Officials at the zoo’s Safari Park said several gorillas had tested positive for the virus and believed an asymptomatic staff member had infected the animals.
“Aside from a little congestion and cough, gorillas are fine,” said Lisa Peterson, executive director of the San Diego Zoo Safari Park.
Several gorillas at San Diego Zoo Safari Park have tested positive for the coronavirus, becoming what federal officials said Monday were the first known apes in the country to be infected.

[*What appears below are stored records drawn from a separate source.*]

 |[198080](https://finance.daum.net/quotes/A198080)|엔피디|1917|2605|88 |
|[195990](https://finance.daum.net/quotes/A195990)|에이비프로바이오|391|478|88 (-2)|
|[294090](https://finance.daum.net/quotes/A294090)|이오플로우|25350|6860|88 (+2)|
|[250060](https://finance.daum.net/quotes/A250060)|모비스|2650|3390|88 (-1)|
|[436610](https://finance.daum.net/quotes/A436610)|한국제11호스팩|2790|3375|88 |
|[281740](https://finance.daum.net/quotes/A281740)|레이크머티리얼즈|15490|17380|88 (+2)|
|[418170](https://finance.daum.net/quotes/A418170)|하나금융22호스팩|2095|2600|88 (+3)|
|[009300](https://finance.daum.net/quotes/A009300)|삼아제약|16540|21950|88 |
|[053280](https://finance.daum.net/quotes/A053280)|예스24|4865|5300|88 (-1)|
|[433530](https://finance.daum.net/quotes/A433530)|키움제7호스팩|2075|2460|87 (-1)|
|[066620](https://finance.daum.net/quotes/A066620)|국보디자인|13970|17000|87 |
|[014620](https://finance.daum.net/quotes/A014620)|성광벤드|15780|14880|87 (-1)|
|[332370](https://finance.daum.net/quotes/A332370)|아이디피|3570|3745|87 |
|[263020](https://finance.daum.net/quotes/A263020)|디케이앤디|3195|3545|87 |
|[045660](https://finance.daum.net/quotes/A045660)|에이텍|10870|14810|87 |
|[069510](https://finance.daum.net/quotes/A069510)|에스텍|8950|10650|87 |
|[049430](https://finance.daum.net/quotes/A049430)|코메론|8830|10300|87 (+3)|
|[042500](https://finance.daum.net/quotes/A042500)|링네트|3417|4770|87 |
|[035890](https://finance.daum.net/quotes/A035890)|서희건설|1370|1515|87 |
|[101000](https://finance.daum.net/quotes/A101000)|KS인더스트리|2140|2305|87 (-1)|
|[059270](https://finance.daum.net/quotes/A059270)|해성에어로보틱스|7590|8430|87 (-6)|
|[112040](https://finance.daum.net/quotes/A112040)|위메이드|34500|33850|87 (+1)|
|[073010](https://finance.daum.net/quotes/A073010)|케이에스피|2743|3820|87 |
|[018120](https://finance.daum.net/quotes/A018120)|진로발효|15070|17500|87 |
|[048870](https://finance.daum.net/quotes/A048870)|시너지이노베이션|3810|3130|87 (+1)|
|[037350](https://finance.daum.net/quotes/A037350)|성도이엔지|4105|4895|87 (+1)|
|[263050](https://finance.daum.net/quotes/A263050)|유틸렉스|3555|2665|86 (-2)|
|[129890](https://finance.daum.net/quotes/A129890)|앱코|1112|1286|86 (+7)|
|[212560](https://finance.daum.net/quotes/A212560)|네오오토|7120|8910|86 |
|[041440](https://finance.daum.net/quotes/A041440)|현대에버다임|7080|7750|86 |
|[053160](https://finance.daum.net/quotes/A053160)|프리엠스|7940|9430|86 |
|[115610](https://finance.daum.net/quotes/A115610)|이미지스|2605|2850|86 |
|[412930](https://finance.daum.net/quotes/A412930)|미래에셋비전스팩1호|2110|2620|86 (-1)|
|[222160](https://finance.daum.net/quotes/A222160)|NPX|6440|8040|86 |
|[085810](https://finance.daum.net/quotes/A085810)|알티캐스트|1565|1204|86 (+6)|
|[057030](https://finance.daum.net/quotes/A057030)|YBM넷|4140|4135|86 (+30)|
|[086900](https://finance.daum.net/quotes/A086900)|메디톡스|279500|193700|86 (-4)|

Zoo officials said on Monday they believed the gorillas were infected by an asymptomatic staff member who followed safety recommendations, including wearing personal protective equipment near animals.
Vets are keeping a close watch on the troop, which is made up of eight western lowland gorillas. The infected animals are expected to make a full recovery, officials said.
Three animals show symptoms such as coughing, officials said. But since the gorillas live together in herds, « we have to assume, » the zoo said, « that all members of the family group have been exposed.
Zoo officials have learned that at least two gorillas have been infected with the coronavirus after they were seen « coughing and showing other mild symptoms, » Wednesday, the zoo said in the statement.
Tests by the California Animal Health and Food Safety Laboratory System on Friday showed the coronavirus to be present in the troop’s feces, the zoo said. Tests by the National Veterinary Services Laboratories, which provide testing for the U.S. Department of Agriculture, confirmed the troop as infected on Saturday, the zoo said.